Tuesday, February 3, 2009


In a recent conversation over dinner at the church, we became embroiled in a discussion of the meaning of the word “scrip.” My brother used a meaning I was not familiar with and cited as an authority an individual I happen to have little faith in. Although my opinion of the individual has not changed, I must admit that the case made for his definition is very compelling.

The most familiar usage is in regard to instructions to the “seventy” in Luke 10 and the proscribed behavior they should practice. In verse 4 it states: “Carry neither purse, nor scrip, nor shoes; nor salute any man by the way.” Many have believed that “scrip” carried the most common modern definition of being used as a substitute for currency. Anyone who participated in an occupation force in a foreign country has familiarity with “scrip.” Actually, in that sense, it applies to any substitute for genuine currency or coinage: tokens, gift cards, credit vouchers, gift certificates, or just about anything of intrinsic exchangeable value other than the real thing in temporary use.

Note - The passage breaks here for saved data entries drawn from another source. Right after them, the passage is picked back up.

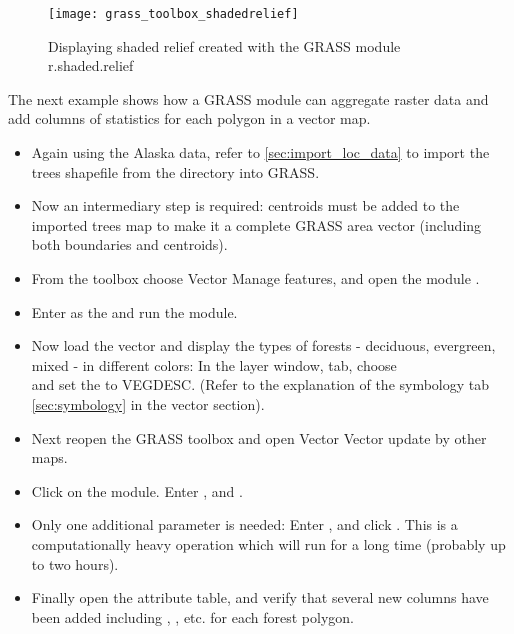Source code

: \begin{figure}[ht]
 \centering
 \texttt{[image: grass\_toolbox\_shadedrelief]}
 \caption{Displaying shaded relief created with the GRASS module
r.shaded.relief \nixcaption}\label{fig:grass_toolbox_shadedrelief}
\end{figure}


The next example shows how a GRASS module can aggregate raster data and add
columns of statistics for each polygon in a vector map.

\begin{itemize}[label=--]
\item Again using the Alaska data, refer to \ref{sec:import_loc_data} to
import the trees shapefile from the  directory
into GRASS.
\item Now an intermediary step is required: centroids must be added to the
imported trees map to make it a complete GRASS area vector (including both
boundaries and centroids).
\item From the toolbox choose Vector \arrow Manage features, and open the
module .
\item Enter as the 
and run the module.
\item Now load the  vector and display the types of
forests - deciduous, evergreen, mixed - in different colors: In the layer
 window,  tab, choose \\
 and set the
 to VEGDESC. (Refer to the
explanation of the symbology tab \ref{sec:symbology} in the vector section).
\item Next reopen the GRASS toolbox and open Vector \arrow Vector update by other
maps.
\item Click on the  module. Enter ,
and .
\item Only one additional parameter is needed: Enter , and click . This is a computationally
heavy operation which will run for a long time (probably up to two hours).
\item Finally open the  attribute table, and verify
that several new columns have been added including ,
,  etc. for each forest polygon.
\end{itemize}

In a lesser circulated and understood definition is the usage derived from “ME, fr. ML scrippum a pilgrim’s knapsack.” This archaic application actually makes far more sense. The “purse” mentioned in the verse clearly indicates the presence of money and to apply the same meaning to “scrip” would be redundant. (I’m still uncertain about the “shoes.”) In scripture, we often find the same words repeated to underline significance, but not a duplication of words with similar meaning.

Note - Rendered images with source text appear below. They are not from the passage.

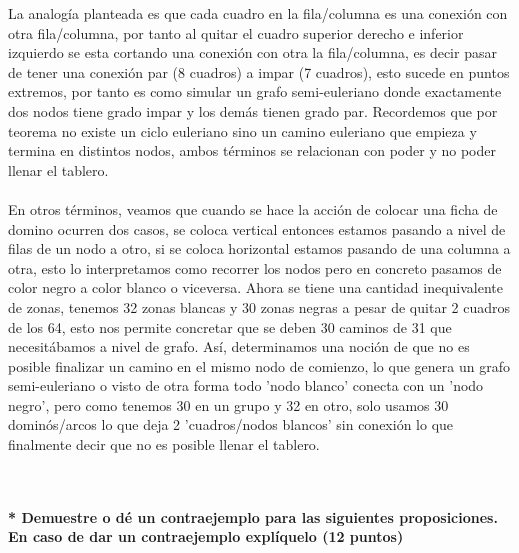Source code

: \documentclass[a4paper,12pt]{article}
\begin{document}
\begin{enumerate}
\begin{flushleft}

\end{flushleft}
La analogía planteada es que cada cuadro en la fila/columna es una conexión con otra fila/columna, por tanto al quitar el cuadro superior derecho e inferior izquierdo se esta cortando una conexión con otra la fila/columna, es decir pasar de tener una conexión par (8 cuadros) a impar (7 cuadros), esto sucede en puntos extremos, por tanto es como simular un grafo semi-euleriano donde exactamente dos nodos tiene grado impar y los demás tienen grado par. Recordemos que por teorema no existe un ciclo euleriano sino un camino euleriano que empieza y termina en distintos nodos, ambos términos se relacionan con poder y no poder llenar el tablero. \\
$~~$ \\
En otros términos, veamos que cuando se hace la acción de colocar una ficha de domino ocurren dos casos, se coloca vertical entonces estamos pasando a nivel de filas de un nodo a otro, si se coloca horizontal estamos pasando de una columna a otra, esto lo interpretamos como recorrer los nodos pero en concreto pasamos de color negro a color blanco o viceversa. Ahora se tiene una cantidad inequivalente de zonas, tenemos 32 zonas blancas y 30 zonas negras a pesar de quitar 2 cuadros de los 64, esto nos permite concretar que se deben 30 caminos de 31 que necesitábamos a nivel de grafo. Así, determinamos una noción de que no es posible finalizar un camino en el mismo nodo de comienzo, lo que genera un grafo semi-euleriano o visto de otra forma todo 'nodo blanco' conecta con un 'nodo negro', pero como tenemos 30 en un grupo y 32 en otro, solo usamos 30 dominós/arcos lo que deja 2 'cuadros/nodos blancos' sin conexión lo que finalmente decir que no es posible llenar el tablero. 

\end{enumerate}
 $~~$ \\
 $~~$ \\
 \textbf{ * Demuestre o dé un contraejemplo para las siguientes proposiciones. En caso de dar un contraejemplo explíquelo (12 puntos)}
\end{document}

Actually the word “scrip” as applied as a substitute for money is a corruption of the Latin scriptum “thing written,” hence, its use in the pharmacy recognizing a note from the doctor regarding a prescription. Given the absence of the “t” in the Latin root words it is far more likely that the “knapsack” definition is the proper one. It just makes more sense.

This has been a learning experience at two distinct levels. First a reminder; the Bible is not a Tom Clancy novel to be read casually to follow a plot thread. It is an autobiography and highly detailed account of history. It is a vessel of knowledge of that which was, that which is, and that which is to come. Given that level of importance it needs to be studied, carefully examined and when in doubt, prayed over to seek discernment. Since the book has been written over the ages, it is often necessary to understand the use of some archaic terms and shun assigning their modern usage.

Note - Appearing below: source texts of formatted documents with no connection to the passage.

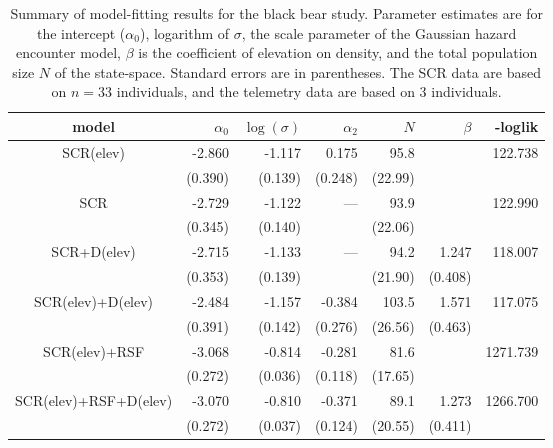 \begin{table}
\centering
\caption{
Summary of model-fitting results for the black bear study. Parameter
estimates are for the intercept ($\alpha_{0}$), logarithm of $\sigma$,
the
scale parameter of the Gaussian hazard encounter model,
 $\beta$ is the coefficient of elevation on density, and the total
 population size $N$ of the state-space. Standard errors
 are in parentheses.
The SCR data are based on $n=33$ individuals, and the telemetry data
are based on 3 individuals.
}
\begin{tabular}{c|rrrrrr}
\hline \hline
model         & $\alpha_0$ & $\log(\sigma)$ & $\alpha_{2}$ & $N$ &
$\beta$       & -loglik                                                                         \\ \hline
SCR(elev)      & -2.860    & -1.117        & 0.175       & 95.8        &        & 122.738  \\
             &  (0.390)     & (0.139)       & (0.248)       & (22.99)        &        &           \\
SCR          & -2.729    & -1.122        & ---          & 93.9        &        & 122.990  \\
              & (0.345)     & (0.140)       &              & (22.06)        &        &           \\
SCR+D(elev)      & -2.715    & -1.133        & ---          & 94.2        & 1.247 & 118.007  \\
              & (0.353)     & (0.139)       &              & (21.90)    & (0.408) &           \\
SCR(elev)+D(elev) & -2.484    & -1.157        & -0.384      & 103.5        & 1.571 & 117.075  \\
              & (0.391)     & (0.142)       & (0.276)       & (26.56)   & (0.463) &           \\
SCR(elev)+RSF       & -3.068    & -0.814        & -0.281      & 81.6        &        & 1271.739 \\
              & (0.272)    & (0.036)         & (0.118)       & (17.65)        &        &           \\
SCR(elev)+RSF+D(elev)  & -3.070    & -0.810        & -0.371      & 89.1        & 1.273 & 1266.700 \\
              & (0.272)    & (0.037)         & (0.124)       & (20.55)        & (0.411) &           \\
\hline
\end{tabular}
\label{tab.nyresults}
\end{table}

I should have realized that God does not waste words to reveal either His history or His will. Platitudes are the province of men.

The second level of learning is a realization that although I mistrust a man and his motives I should refrain from thinking him a fool and a charlatan. He is, after all, a child of God. It is inappropriate for me to enter a judgment since it is well beyond my pay grade. If I have a different opinion and set of values I should pursue him with less rancor and more love. For this, I apologize.

This road to perfection is sometimes a rocky one and nearly always uphill. I shall have to just keep on plodding. I have “miles to go before I sleep.”